Saved data entries
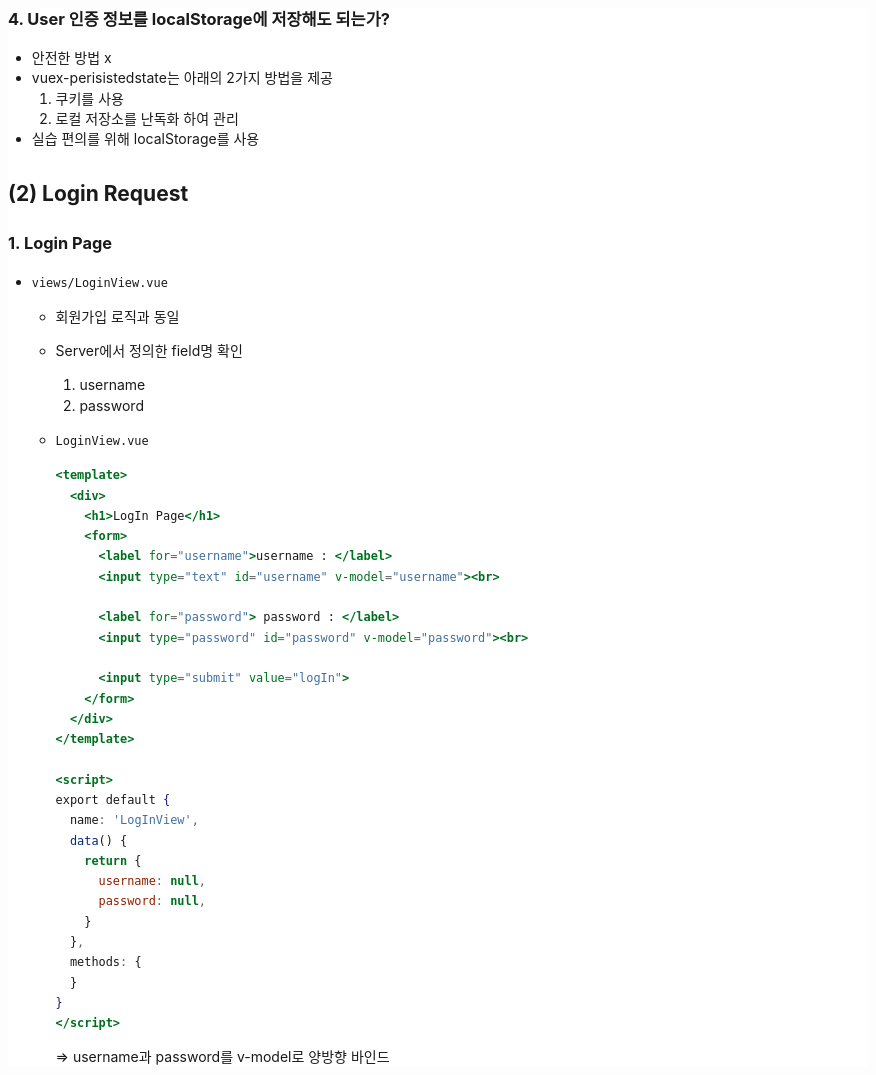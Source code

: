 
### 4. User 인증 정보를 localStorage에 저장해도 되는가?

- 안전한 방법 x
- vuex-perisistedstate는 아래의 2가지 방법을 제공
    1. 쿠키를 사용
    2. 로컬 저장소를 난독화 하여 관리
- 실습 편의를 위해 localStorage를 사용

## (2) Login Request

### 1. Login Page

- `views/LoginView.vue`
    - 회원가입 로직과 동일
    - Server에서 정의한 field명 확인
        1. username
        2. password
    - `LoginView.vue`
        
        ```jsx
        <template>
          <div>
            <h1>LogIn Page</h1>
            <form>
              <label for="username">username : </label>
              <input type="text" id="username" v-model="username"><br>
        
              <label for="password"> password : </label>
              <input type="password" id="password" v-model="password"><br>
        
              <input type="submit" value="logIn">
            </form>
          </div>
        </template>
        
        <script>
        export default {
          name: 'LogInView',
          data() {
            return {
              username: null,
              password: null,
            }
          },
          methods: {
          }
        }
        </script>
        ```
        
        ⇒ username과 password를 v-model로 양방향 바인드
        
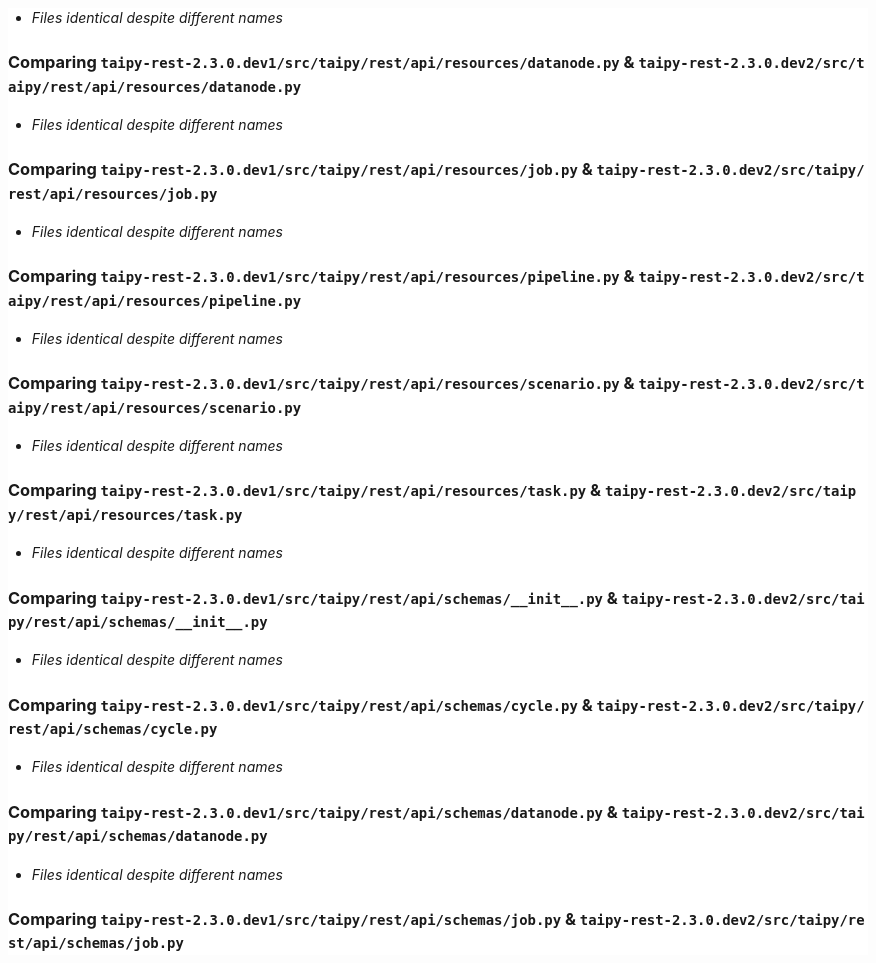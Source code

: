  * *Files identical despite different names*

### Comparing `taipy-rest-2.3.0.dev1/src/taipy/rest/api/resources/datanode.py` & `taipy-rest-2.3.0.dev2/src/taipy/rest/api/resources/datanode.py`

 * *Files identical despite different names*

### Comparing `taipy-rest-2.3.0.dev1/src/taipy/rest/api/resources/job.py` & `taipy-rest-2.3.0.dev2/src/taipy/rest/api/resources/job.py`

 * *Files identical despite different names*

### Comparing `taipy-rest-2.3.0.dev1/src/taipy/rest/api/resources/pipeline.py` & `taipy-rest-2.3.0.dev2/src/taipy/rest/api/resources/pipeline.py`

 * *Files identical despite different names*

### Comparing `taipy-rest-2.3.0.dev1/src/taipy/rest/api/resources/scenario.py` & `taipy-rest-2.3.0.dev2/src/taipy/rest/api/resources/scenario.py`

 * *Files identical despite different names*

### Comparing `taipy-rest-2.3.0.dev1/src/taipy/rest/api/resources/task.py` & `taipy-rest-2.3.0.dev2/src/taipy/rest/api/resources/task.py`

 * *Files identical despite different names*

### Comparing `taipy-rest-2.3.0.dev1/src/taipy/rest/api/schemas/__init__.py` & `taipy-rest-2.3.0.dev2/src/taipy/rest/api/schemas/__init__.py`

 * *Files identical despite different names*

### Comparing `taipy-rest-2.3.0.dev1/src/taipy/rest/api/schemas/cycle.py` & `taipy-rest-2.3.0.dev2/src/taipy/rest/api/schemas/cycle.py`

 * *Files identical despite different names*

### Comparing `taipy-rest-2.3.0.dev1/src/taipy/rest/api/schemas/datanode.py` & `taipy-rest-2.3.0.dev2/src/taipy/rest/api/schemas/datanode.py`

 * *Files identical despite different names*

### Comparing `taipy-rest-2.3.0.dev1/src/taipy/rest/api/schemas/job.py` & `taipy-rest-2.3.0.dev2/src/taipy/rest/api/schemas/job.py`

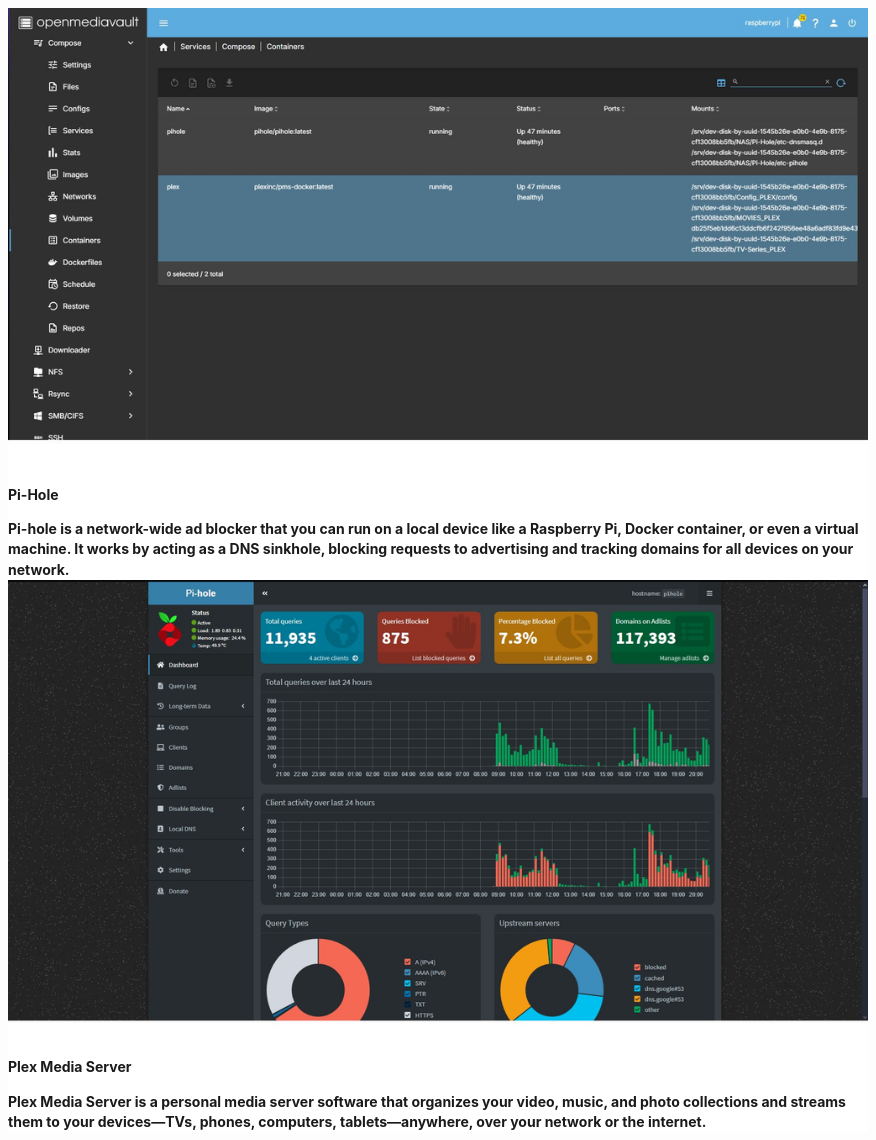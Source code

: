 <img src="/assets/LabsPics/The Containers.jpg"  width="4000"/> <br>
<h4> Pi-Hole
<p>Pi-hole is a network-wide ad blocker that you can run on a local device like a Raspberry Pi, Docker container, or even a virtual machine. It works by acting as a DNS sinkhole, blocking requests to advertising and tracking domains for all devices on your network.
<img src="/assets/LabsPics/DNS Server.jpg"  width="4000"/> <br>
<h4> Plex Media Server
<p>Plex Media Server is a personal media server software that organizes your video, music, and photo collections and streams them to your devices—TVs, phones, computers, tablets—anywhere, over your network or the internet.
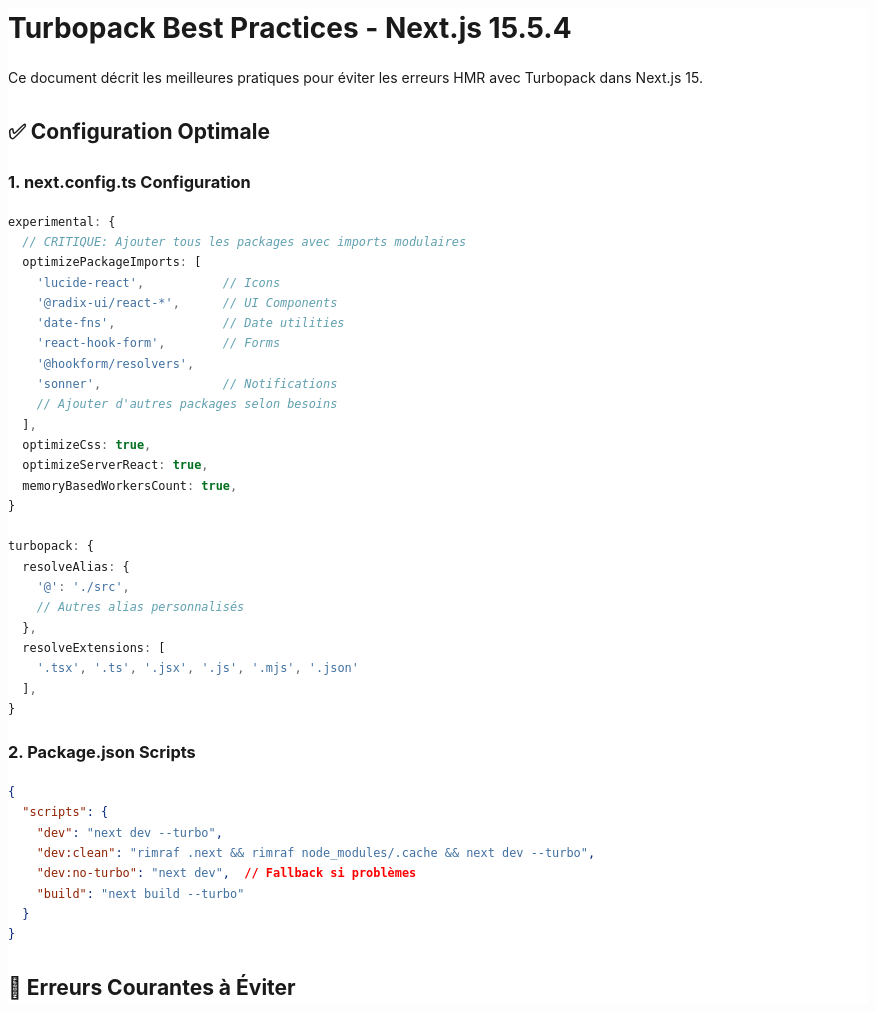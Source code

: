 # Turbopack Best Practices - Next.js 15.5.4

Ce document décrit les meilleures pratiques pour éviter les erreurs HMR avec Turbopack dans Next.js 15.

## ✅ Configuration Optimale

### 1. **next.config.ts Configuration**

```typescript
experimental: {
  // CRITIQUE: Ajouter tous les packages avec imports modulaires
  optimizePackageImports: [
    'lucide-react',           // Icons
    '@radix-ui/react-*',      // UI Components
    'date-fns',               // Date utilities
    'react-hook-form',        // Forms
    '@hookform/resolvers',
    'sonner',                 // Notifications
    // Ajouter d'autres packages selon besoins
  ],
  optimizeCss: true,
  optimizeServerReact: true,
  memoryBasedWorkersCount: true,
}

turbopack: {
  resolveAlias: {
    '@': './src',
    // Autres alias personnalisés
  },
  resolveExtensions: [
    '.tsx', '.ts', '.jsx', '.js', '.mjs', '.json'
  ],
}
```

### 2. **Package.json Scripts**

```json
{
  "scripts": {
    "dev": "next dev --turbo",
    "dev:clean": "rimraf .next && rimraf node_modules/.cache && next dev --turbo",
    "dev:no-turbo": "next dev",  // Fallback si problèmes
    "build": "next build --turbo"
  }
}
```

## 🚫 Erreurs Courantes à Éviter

- _WHAT TO DO_: Say how many lines in the entries above contain the string "Media". Give the number by itself.

- _SOLUTION FOR THIS TASK_: 2